The Skagit Valley Herald has a series this week about climate change. One story highlights the challenge to salmon survival:
Several recent studies using computer models indicate that climate change will affect salmon in several ways:
* Rising seas could reduce habitat size for young salmon, which may spend several weeks in the estuary preparing for the change from fresh water to saltwater.
* Lower summer stream flows could mean that juvenile salmon, especially coho, will have less habitat and food during the one to two years they spend in the river.
* Increased incidents of flooding will wash away more salmon eggs from streambeds.
* Warmer stream temperatures can cause the fish what amounts to heat exhaustion.
* Higher stream temperatures reduce the amount of dissolved oxygen, making it difficult for salmon to breathe.
* Warmer oceans, such as in an El Niño year, bring other species, such as squid, north where they compete with adult salmon for food.
* Warmer seas prevent the upwelling of the nutrient-rich cold water, reducing the amount of plankton and bait fish, which are an important part of the food web that salmon need.
Scientists studying both salmon and climate change qualify their research by saying the environment is a complex system, which has led them to make a number of assumptions in their computer models.
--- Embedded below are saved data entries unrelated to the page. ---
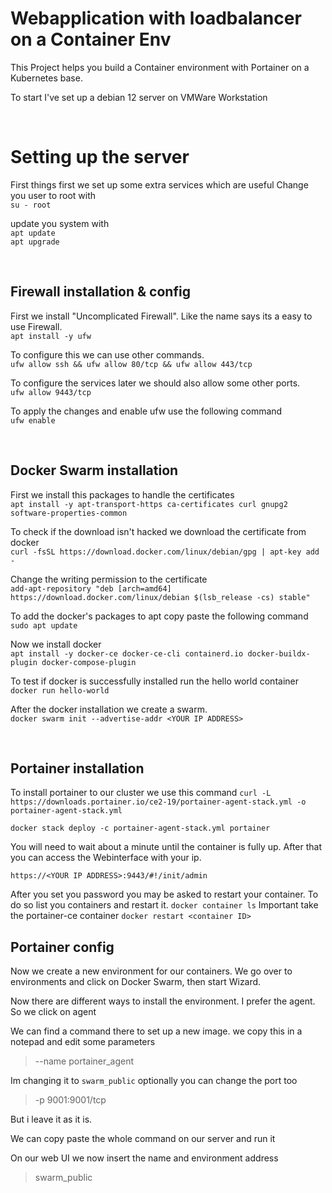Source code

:# Webapplication with loadbalancer on a Container Env

This Project helps you build a Container environment with Portainer on a Kubernetes base.

To start I've set up a debian 12 server on VMWare Workstation

<br  />

# Setting up the server

First things first we set up some extra services which are useful
Change you user to root with <br />
`su - root`

update you system with<br />
`apt update` <br />
`apt upgrade`

<br  />

## Firewall installation & config

First we install "Uncomplicated Firewall". Like the name says its a easy to use Firewall.<br />
`apt install -y ufw`

To configure this we can use other commands.<br />
`ufw allow ssh && ufw allow 80/tcp && ufw allow 443/tcp`

To configure the services later we should also allow some other ports.<br />
`ufw allow 9443/tcp`

To apply the changes and enable ufw use the following command<br />
`ufw enable`

<br  />

## Docker Swarm installation

First we install this packages to handle the certificates<br />
`apt install -y apt-transport-https ca-certificates curl gnupg2 software-properties-common`

To check if the download isn't hacked we download the certificate from docker<br />
`curl -fsSL https://download.docker.com/linux/debian/gpg | apt-key add -`

Change the writing permission to the certificate<br />
`add-apt-repository "deb [arch=amd64] https://download.docker.com/linux/debian $(lsb_release -cs) stable"`

To add the docker's packages to apt copy paste the following command<br />
`sudo apt update`

Now we install docker<br />
`apt install -y docker-ce docker-ce-cli containerd.io docker-buildx-plugin docker-compose-plugin`

To test if docker is successfully installed run the hello world container<br />
`docker run hello-world`

After the docker installation we create a swarm.<br />
`docker swarm init --advertise-addr <YOUR IP ADDRESS>`

<br  />

## Portainer installation

To install portainer to our cluster we use this command
`curl -L https://downloads.portainer.io/ce2-19/portainer-agent-stack.yml -o portainer-agent-stack.yml`

`docker stack deploy -c portainer-agent-stack.yml portainer`

You will need to wait about a minute until the container is fully up. After that you can access the Webinterface with your ip.

`https://<YOUR IP ADDRESS>:9443/#!/init/admin`

After you set you password you may be asked to restart your container. To do so list you containers and restart it.
`docker container ls`
Important take the portainer-ce container
`docker restart <container ID>`

## Portainer config

Now we create a new environment for our containers.
We go over to environments and click on Docker Swarm, then start Wizard.

Now there are different ways to install the environment. I prefer the agent.
So we click on agent

We can find a command there to set up a new image. we copy this in a notepad and edit some parameters

> --name portainer_agent

Im changing it to `swarm_public`
optionally you can change the port too

> -p 9001:9001/tcp

But i leave it as it is.

We can copy paste the whole command on our server and run it

On our web UI we now insert the name and environment address

> swarm_public
> <YOUR IP ADDRESS>
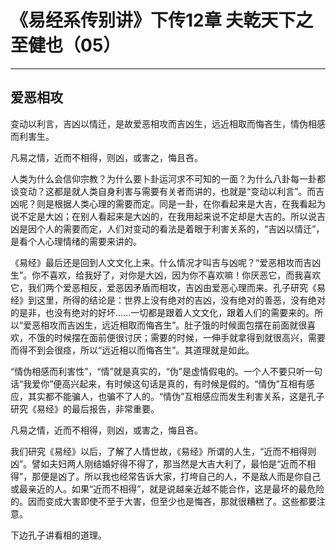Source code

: # 《易经系传别讲》下传12章 夫乾天下之至健也（05）

------

## 爱恶相攻

变动以利言，吉凶以情迁，是故爱恶相攻而吉凶生，远近相取而悔吝生，情伪相感而利害生。

凡易之情，近而不相得，则凶，或害之，悔且吝。

人类为什么会信仰宗教？为什么要卜卦运河求不可知的一面？为什么八卦每一卦都谈变动？这都是就人类自身利害与需要有关者而讲的，也就是“变动以利言”。而吉凶呢？则是根据人类心理的需要而定。同是一卦，在你看起来是大吉，在我看起为说不定是大凶；在别人看起来是大凶的，在我用起来说不定却是大吉的。所以说吉凶是因个人的需要而定，人们对变动的看法是着眼于利害关系的，“吉凶以情迁”，是看个人心理情绪的需要来讲的。

《易经》最后还是回到人文文化上来。什么情况才叫吉与凶呢？“爱恶相攻而吉凶生”。你不喜欢，给我好了，对你是大凶，因为你不喜欢嘛！你厌恶它，而我喜欢它，我们两个爱恶相反，爱恶因矛盾而相攻，吉凶由爱恶心理而来。孔子研究《易经》到这里，所得的结论是：世界上没有绝对的吉凶，没有绝对的善恶，没有绝对的是非，也没有绝对的好坏……一切都是跟着人文文化，跟着人们的需要来的。所以“爱恶相攻而吉凶生，远近相取而悔吝生”。肚子饿的时候面包摆在前面就很喜欢，不饿的时候摆在面前便很讨厌；需要的时候，一伸手就拿得到就很高兴，需要而得不到会很痉，所以“远近相以而悔吝生”。其道理就是如此。

“情伪相感而利害性”，“情”就是真实的，“伪”是虚情假电的。一个人不要只听一句话“我爱你”便高兴起来，有时候这句话是真的，有时候是假的。“情伪”互相有感应，其实都不能骗人，也骗不了人的。“情伪”互相感应而发生利害关系，这是孔子研究《易经》的最后报告，非常重要。

凡易之情，近而不相得，则凶，或害之，悔且吝。

我们研究《易经》以后，了解了人情世故，《易经》所谓的人生，“近而不相得则凶”。譬如夫妇两人刚结婚好得不得了，那当然是大吉大利了，最怕是“近而不相得”，那便是凶了。所以我也经常告诉大家，打垮自己的人，不是敌人而是你自己或最亲近的人。如果“近而不相得”，就是说越亲近越不能合作，这是最坏的最危险的。因而变成大害即使不至于大害，但至少也是悔吝，那就很糟糕了。这些都要注意。

下边孔子讲看相的道理。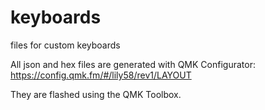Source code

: # keyboards
files for custom keyboards

All json and hex files are generated with QMK Configurator: https://config.qmk.fm/#/lily58/rev1/LAYOUT

They are flashed using the QMK Toolbox.
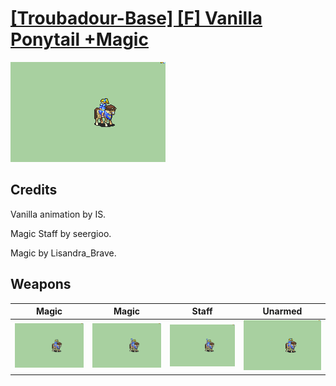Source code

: # [\[Troubadour-Base\] \[F\] Vanilla Ponytail +Magic](./)
 

<img src="./6.%20Magic/Magic_000.png" alt="[Troubadour-Base] [F] Vanilla Ponytail +Magic standing" />

## Credits

Vanilla animation by IS.

Magic Staff by seergioo.

Magic by Lisandra_Brave.

## Weapons
 

|Magic |Magic |Staff |Unarmed |
|  :---: | :---: | :---: | :---: |
| <img alt="Magic animation" src="./6.%20Magic/Magic.gif" /> | <img alt="Magic animation" src="./6.%20Magic%20(Staff)/Magic.gif" /> | <img alt="Staff animation" src="./7.%20Staff/Staff.gif" /> | <img alt="Unarmed animation" src="./8.%20Unarmed/Unarmed.gif" /> |

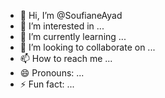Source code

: - 👋 Hi, I’m @SoufianeAyad
- 👀 I’m interested in ...
- 🌱 I’m currently learning ...
- 💞️ I’m looking to collaborate on ...
- 📫 How to reach me ...
- 😄 Pronouns: ...
- ⚡ Fun fact: ...

<!---
SoufianeAyad/SoufianeAyad is a ✨ special ✨ repository because its `README.md` (this file) appears on your GitHub profile.
You can click the Preview link to take a look at your changes.
--->
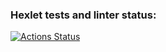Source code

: ### Hexlet tests and linter status:
[![Actions Status](https://github.com/Yarikation/layout-designer-project-58/workflows/hexlet-check/badge.svg)](https://github.com/Yarikation/layout-designer-project-58/actions)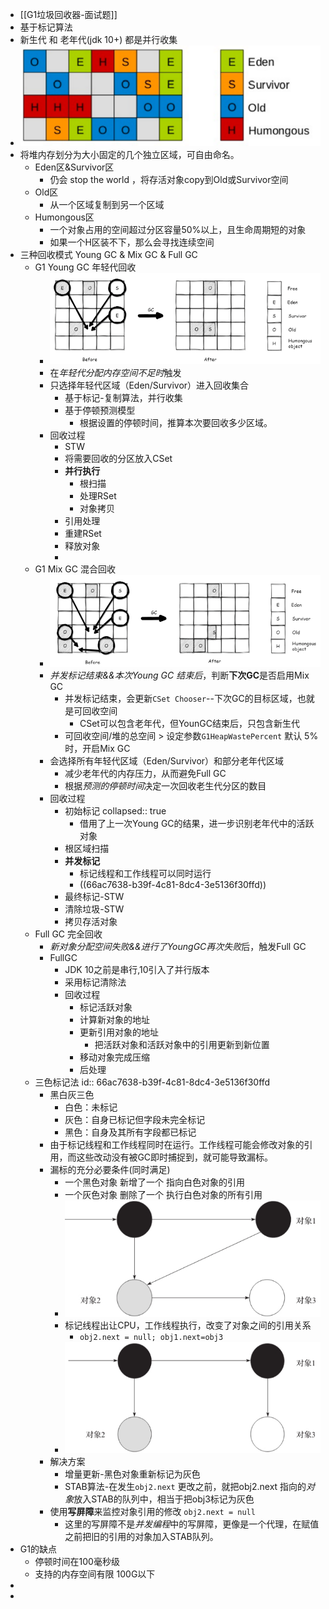 - [[G1垃圾回收器-面试题]]
- 基于标记算法
- 新生代  和 老年代(jdk 10+) 都是并行收集
- ![image.png](../assets/image_1673437789554_0.png)
- 将堆内存划分为大小固定的几个独立区域，可自由命名。
	- Eden区&Survivor区
		- 仍会 stop the world ，将存活对象copy到Old或Survivor空间
	- Old区
		- 从一个区域复制到另一个区域
	- Humongous区
		- 一个对象占用的空间超过分区容量50%以上，且生命周期短的对象
		- 如果一个H区装不下，那么会寻找连续空间
- 三种回收模式 Young GC & Mix GC & Full GC
	- G1 Young GC 年轻代回收
		- ![image.png](../assets/image_1673438609684_0.png)
		- 在*年轻代分配内存空间不足时*触发
		- 只选择年轻代区域（Eden/Survivor）进入回收集合
			- 基于标记-复制算法，并行收集
			- 基于停顿预测模型
				- 根据设置的停顿时间，推算本次要回收多少区域。
		- 回收过程
			- STW
			- 将需要回收的分区放入CSet
			- **并行执行**
				- 根扫描
				- 处理RSet
				- 对象拷贝
			- 引用处理
			- 重建RSet
			- 释放对象
			-
	- G1 Mix GC 混合回收
		- ![image.png](../assets/image_1673438688097_0.png)
		- *并发标记结束&&本次Young GC 结束后*，判断**下次GC**是否启用Mix GC
			- 并发标记结束，会更新`CSet Chooser`--下次GC的目标区域，也就是可回收空间
				- CSet可以包含老年代，但YounGC结束后，只包含新生代
			- 可回收空间/堆的总空间 > 设定参数`G1HeapWastePercent` 默认 5% 时，开启Mix GC
		- 会选择所有年轻代区域（Eden/Survivor）和部分老年代区域
			- 减少老年代的内存压力，从而避免Full GC
			- 根据*预测的停顿时间*决定一次回收老生代分区的数目
		- 回收过程
			- 初始标记
			  collapsed:: true
				- 借用了上一次Young GC的结果，进一步识别老年代中的活跃对象
			- 根区域扫描
			- **并发标记**
				- 标记线程和工作线程可以同时运行
				- ((66ac7638-b39f-4c81-8dc4-3e5136f30ffd))
			- 最终标记-STW
			- 清除垃圾-STW
			- 拷贝存活对象
	- Full GC 完全回收
		- *新对象分配空间失败&&进行了YoungGC再次失败*后，触发Full GC
		- FullGC
			- JDK 10之前是串行,10引入了并行版本
			- 采用标记清除法
			- 回收过程
				- 标记活跃对象
				- 计算新对象的地址
				- 更新引用对象的地址
					- 把活跃对象和活跃对象中的引用更新到新位置
				- 移动对象完成压缩
				- 后处理
	- 三色标记法
	  id:: 66ac7638-b39f-4c81-8dc4-3e5136f30ffd
		- 黑白灰三色
			- 白色：未标记
			- 灰色：自身已标记但字段未完全标记
			- 黑色：自身及其所有字段都已标记
		- 由于标记线程和工作线程同时在运行。工作线程可能会修改对象的引用，而这些改动没有被GC即时捕捉到，就可能导致漏标。
		- 漏标的充分必要条件(同时满足)
			- 一个黑色对象 新增了一个 指向白色对象的引用
			- 一个灰色对象 删除了一个 执行白色对象的所有引用
			- ![image.png](../assets/image_1722579132437_0.png)
			- 标记线程出让CPU，工作线程执行，改变了对象之间的引用关系
				- `obj2.next = null; obj1.next=obj3`
			- ![image.png](../assets/image_1722579206502_0.png)
		- 解决方案
			- 增量更新-黑色对象重新标记为灰色
			- STAB算法-在发生`obj2.next` 更改之前，就把obj2.next 指向的*对象*放入STAB的队列中，相当于把obj3标记为灰色
		- 使用**写屏障**来监控对象引用的修改 `obj2.next = null`
			- 这里的写屏障不是*并发编程*中的写屏障，更像是一个代理，在赋值之前把旧的引用的对象加入STAB队列。
- G1的缺点
	- 停顿时间在100毫秒级
	- 支持的内存空间有限 100G以下
-
-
Although those models can help predict possible impacts of climate change, researchers caution that they cannot account for all variables. For instance, a model looking at sea level rise can indicate where dry farmland might become salt marsh. But it cannot predict the impact of decades of fertilizer and pesticide on the animals and plants that might live in the newly created marsh.
“There’s a lot of uncertainty,” said Greg Hood, a senior restoration ecologist at the Skagit River System Cooperative.
In 2005, Hood published a study using a computer model to look at the possible impacts of sea level rise on salmon habitat on Fir Island in the Skagit River delta. His model predicted that an 18-inch rise in sea level — slightly above the middle of the range of the scenarios predicted by a team of Nobel-prize-winning scientists for 2090 — would lead to a 12 percent loss of salmon habitat. A 32-inch rise would result in a 22 percent loss of habitat, he said.
Hood said he assumed that the remaining marsh habitat would allow salmon to thrive and assumed a 12 percent and 22 percent decline of juvenile chinook — 211,000 and 530,000 fish respectively.
He and two other researchers are working on a more complicated model of the effects that sea levels will have on fish habitat in the delta. That model, which will take another 21⁄2 years to complete, may help make choices about where habitat should be restored.